# Toy model experiments: Independent features

In this notebook, we explore the effect of L0 on SAEs when feature firing independely of each other. This is unrealistic as features always have correlations in reality, but experiments like these are why previously the field though that L0 does not matter as long as it's low enough. We'll use the same setup as in the main toy model experiments notebook, but with independent features (no correlation matrix).

In [None]:
from functools import partial
from pathlib import Path
import torch
import pandas as pd
from tqdm import tqdm
import seaborn as sns
import matplotlib.pyplot as plt

from sparse_but_wrong.toy_models.get_training_batch import generate_random_correlation_matrix, get_training_batch
from sparse_but_wrong.toy_models.toy_model import ToyModel
from sparse_but_wrong.toy_models.plotting import SEABORN_RC_CONTEXT
from sparse_but_wrong.util import DEFAULT_DEVICE

tqdm._instances.clear()  # type: ignore

toy_model = ToyModel(num_feats=50, hidden_dim=100).to(DEFAULT_DEVICE)

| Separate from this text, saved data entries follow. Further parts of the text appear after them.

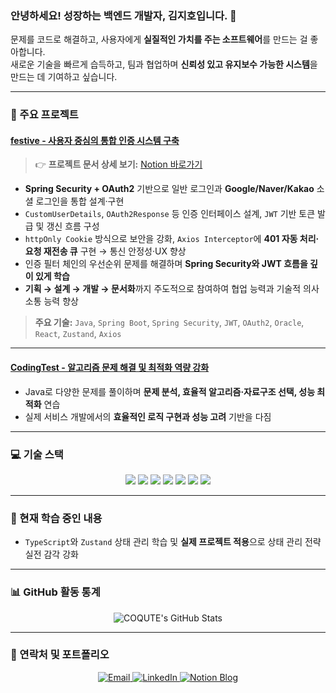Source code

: ### 안녕하세요! 성장하는 백엔드 개발자, 김지호입니다. 👋

문제를 코드로 해결하고, 사용자에게 **실질적인 가치를 주는 소프트웨어**를 만드는 걸 좋아합니다.
<br>
새로운 기술을 빠르게 습득하고, 팀과 협업하며 **신뢰성 있고 유지보수 가능한 시스템**을 만드는 데 기여하고 싶습니다.

---

### 🚀 주요 프로젝트

#### [festive - 사용자 중심의 통합 인증 시스템 구축](https://github.com/KH-FinProject/festive)

> 👉 **프로젝트 문서 상세 보기:** [Notion 바로가기](https://coqute.notion.site/Festive-20eb4a3a1fba8070a307c664cc34e3b2)

- **Spring Security + OAuth2** 기반으로 일반 로그인과 **Google/Naver/Kakao** 소셜 로그인을 통합 설계·구현 
- `CustomUserDetails`, `OAuth2Response` 등 인증 인터페이스 설계, `JWT` 기반 토큰 발급 및 갱신 흐름 구성
- `httpOnly Cookie` 방식으로 보안을 강화, `Axios Interceptor`에 **401 자동 처리·요청 재전송 큐** 구현 → 통신 안정성·UX 향상
- 인증 필터 체인의 우선순위 문제를 해결하며 **Spring Security와 JWT 흐름을 깊이 있게 학습**
- **기획 → 설계 → 개발 → 문서화**까지 주도적으로 참여하여 협업 능력과 기술적 의사소통 능력 향상
> **주요 기술:** `Java`, `Spring Boot`, `Spring Security`, `JWT`, `OAuth2`, `Oracle`, `React`, `Zustand`, `Axios`

---

#### [CodingTest - 알고리즘 문제 해결 및 최적화 역량 강화](https://github.com/COQUTE/CodingTest)

- Java로 다양한 문제를 풀이하며 **문제 분석, 효율적 알고리즘·자료구조 선택, 성능 최적화** 연습
- 실제 서비스 개발에서의 **효율적인 로직 구현과 성능 고려** 기반을 다짐

---

### 💻 기술 스택

<p align="center">
  <img src="https://img.shields.io/badge/Java-007396?style=for-the-badge&logo=java&logoColor=white" />
  <img src="https://img.shields.io/badge/Spring_Boot-6DB33F?style=for-the-badge&logo=spring-boot&logoColor=white" />
  <img src="https://img.shields.io/badge/Oracle-F80000?style=for-the-badge&logo=oracle&logoColor=white" />
  <img src="https://img.shields.io/badge/MySQL-4479A1?style=for-the-badge&logo=mysql&logoColor=white" />
  <img src="https://img.shields.io/badge/JavaScript-F7DF1E?style=for-the-badge&logo=javascript&logoColor=black" />
  <img src="https://img.shields.io/badge/React-61DAFB?style=for-the-badge&logo=react&logoColor=black" />
  <img src="https://img.shields.io/badge/Git-F05032?style=for-the-badge&logo=git&logoColor=white" />
</p>

---

### 🌱 현재 학습 중인 내용

- `TypeScript`와 `Zustand` 상태 관리 학습 및 **실제 프로젝트 적용**으로 상태 관리 전략 실전 감각 강화

---

### 📊 GitHub 활동 통계

<p align="center">
  <img src="https://github-readme-stats.vercel.app/api?username=COQUTE&show_icons=true&theme=radical&rank_icon=github" alt="COQUTE's GitHub Stats">
</p>

---

### 🔗 연락처 및 포트폴리오

<p align="center">
  <a href="mailto:rlawlgh246@gmail.com">
    <img src="https://img.shields.io/badge/Email-D14836?style=for-the-badge&logo=gmail&logoColor=white" alt="Email">
  </a>
  <a href="https://www.linkedin.com/in/COQUTE">
    <img src="https://img.shields.io/badge/LinkedIn-0A66C2?style=for-the-badge&logo=linkedin&logoColor=white" alt="LinkedIn">
  </a>
  <a href="https://coqute.notion.site/Portfolio-230b4a3a1fba8037a8f6ecd882eed852">
    <img src="https://img.shields.io/badge/Notion-000000?style=for-the-badge&logo=notion&logoColor=white" alt="Notion Blog">
  </a>
</p>
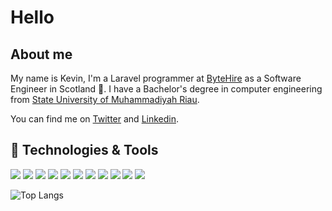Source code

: # Hello

## About me
My name is Kevin, I'm a Laravel programmer at <a href="https://bytehire.io/" target="_blank">ByteHire</a> as a Software Engineer in Scotland 🏴󠁧󠁢󠁳󠁣󠁴󠁿. I have a Bachelor's degree in computer engineering from [State University of Muhammadiyah Riau][UMRI].

You can find me on [Twitter][twitter] and [Linkedin][linkedin].

## 🔧 Technologies & Tools
![](https://img.shields.io/badge/OS-Mac-informational?style=flat&logo=apple&logoColor=white&color=2057f7)
![](https://img.shields.io/badge/Editor-PHPStorm-informational?style=flat&logo=jetbrains&logoColor=white&color=2057f7)
![](https://img.shields.io/badge/Code-PHP-informational?style=flat&logo=php&logoColor=white&color=2057f7)
![](https://img.shields.io/badge/Code-JavaScript-informational?style=flat&logo=javascript&logoColor=white&color=2057f7)
![](https://img.shields.io/badge/Code-TypeScript-informational?style=flat&logo=typescript&logoColor=white&color=2057f7)
![](https://img.shields.io/badge/Tools-Laravel-informational?style=flat&logo=laravel&logoColor=white&color=2057f7)
![](https://img.shields.io/badge/Tools-ExpressJS-informational?style=flat&logo=express&logoColor=white&color=2057f7)
![](https://img.shields.io/badge/Tools-mySQL-informational?style=flat&logo=mysql&logoColor=white&color=2057f7)
![](https://img.shields.io/badge/Tools-Kafka-informational?style=flat&logo=apache-kafka&logoColor=white&color=2057f7)
![](https://img.shields.io/badge/Shell-Bash-informational?style=flat&logo=gnu-bash&logoColor=white&color=2057f7)
![](https://img.shields.io/badge/Shell-Fish-informational?style=flat&logo=fishshell&logoColor=white&color=2057f7)

![Top Langs](https://github-readme-stats.vercel.app/api/top-langs/?username=kevariable&layout=compact)

[twitter]: https://twitter.com/kevariable
[linkedin]: https://linkedin.com/in/kevariable
[twitter_icon]: http://i.imgur.com/wWzX9uB.png (twitter icon)
[linkedin_icon]: https://raw.githubusercontent.com/kevariable/kevariable/master/linkedin.png (linkedin icon)
[UMRI]: https://umri.ac.id/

# want 11 features to fire on average
feat_probs = torch.ones(50) * 11 / 50
generate_batch = partial(
    get_training_batch,
    firing_probabilities=feat_probs,
    std_firing_magnitudes=torch.ones_like(feat_probs) * 0.15,
)

## Finding the True L0

Next, we calculate the true L0 for this dataset (spoiler: it's ~11)

In [None]:
sample = generate_batch(100_000)
true_l0 = (sample > 0).float().sum(dim=-1).mean()
print(f"True L0: {true_l0}")

## Training an SAE with the right L0

Next, let's train an SAE with the correct L0 and verify it can perfectly recover the underlying true features

In [None]:
from sae_lens import BatchTopKTrainingSAE, BatchTopKTrainingSAEConfig
from sparse_but_wrong.toy_models.train_toy_sae import train_toy_sae

cfg = BatchTopKTrainingSAEConfig(k=11, d_in=toy_model.embed.weight.shape[0], d_sae=50)
sae_full = BatchTopKTrainingSAE(cfg)

train_toy_sae(sae_full, toy_model, generate_batch)

In [None]:
from sparse_but_wrong.toy_models.plotting import plot_sae_feat_cos_sims, plot_sae_feat_cos_sims_seaborn

plot_sae_feat_cos_sims(sae_full, toy_model, "SAE L0 = True L0", reorder_features=True, dtick=5)
plot_sae_feat_cos_sims_seaborn(sae_full, toy_model, title="SAE L0 = True L0", reorder_features=True, decoder_only=True, width=5, height=2, dtick=5, decoder_title=None, save_path="plots/toy_l0_indep/sae_l0_eq_true_l0_decoder_cos_sims.pdf")
plot_sae_feat_cos_sims_seaborn(sae_full, toy_model, title="SAE L0 = True L0", reorder_features=True, decoder_only=True, width=5, height=2, dtick=5, decoder_title=None, save_path="plots/toy_l0_indep/sae_l0_eq_true_l0_decoder_cos_sims.png")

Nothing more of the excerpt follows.